The letter points out that human rights and rule of law have been “seriously eroded in Turkey” beginning with the violent suppression of the Gezi Park protests in 2013. “Further serious abuses have occurred after the end of the fragile two year solution process between the Kurdistan Workers’ Party (PKK) and the state forces in July 2015 with round the clock indefinite curfews in towns and cities in the south east affecting hundreds of thousands of people. The use of heavy weaponry in urban areas has caused hundreds of deaths and injuries and left a likely half a million people displaced. Most recently, following the violent and contemptible coup attempt on 15 July 2016, the Turkish authorities have pursued an unprecedented crackdown on a range of human rights.”

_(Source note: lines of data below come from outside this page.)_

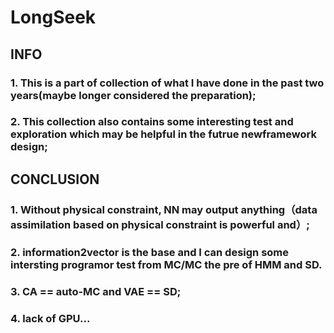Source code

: # LongSeek    
## INFO
### 1.  This is a part of collection of what I have done in the past two years(maybe longer considered the preparation);    
### 2.  This collection also contains some interesting test and exploration which may be helpful in the futrue newframework design;    

## CONCLUSION
### 1.  Without physical constraint, NN may output anything（data assimilation based on physical constraint is powerful and）;    
### 2.  information2vector is the base and I can design some intersting programor test from MC/MC the pre of HMM and SD.          
### 3.  CA == auto-MC and VAE == SD;      
### 4.  lack of GPU...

The letter highlights the restriction of access to lawyers, evidence of torture in police detention in the curfew areas in south-east Turkey as well as in Ankara and Istanbul of the post-coup period. Severe beatings, sexual assault, threats of rape and rape have been reported in official and unofficial police detentions. These detentions cover thousands of people, accused of taking part in the coup attempt or due to alleged association with the PKK or leftist groups.
Detention of at least 118 journalists and media workers, arbitrarily closing down of 149 media outlets and publishing companies, and the dismissal of nearly 90,000 civil servants including teachers, police and military officials, doctors, judges and prosecutors has been carried out on the ground of “links to a terrorist organisation or threat to national security.”
The letter further highlights internet censorship, the assault on “dissenting opinions, especially those related to the Kurdish issue” and the closing down of 375 NGOs, including women’s rights groups, humanitarian organisations, and lawyers associations (including three lawyers’ associations that worked on police violence and torture).
The detention of the two leaders of the opposition Peoples’ Democratic Party (HDP) and other members of parliament as well as the jailing and replacement of democratically elected mayors in the southeast with government-appointed trustees has, according to reports, deprived “millions of voters of their elected representatives in parliament and in local government and undermining the right to association”. No investigations of allegations of widespread human rights violations in the south-east of Turkey have been carried out and the culture of impunity for abuses committed by the security forces has remained untouched.
The letter also highlights the situation of the estimated 3 million refugees and asylum-seekers in Turkey. “Syrian refugee children have no access to education and most adult Syrian refugees have no access to lawful employment. There were mass forced returns of Syrians by the Turkish security forces in the first months of 2016, as well as instances of unlawful push-backs to Syria and, throughout 2016, cases of fatal and non-fatal shootings of people in need of protection by Turkish border guards.”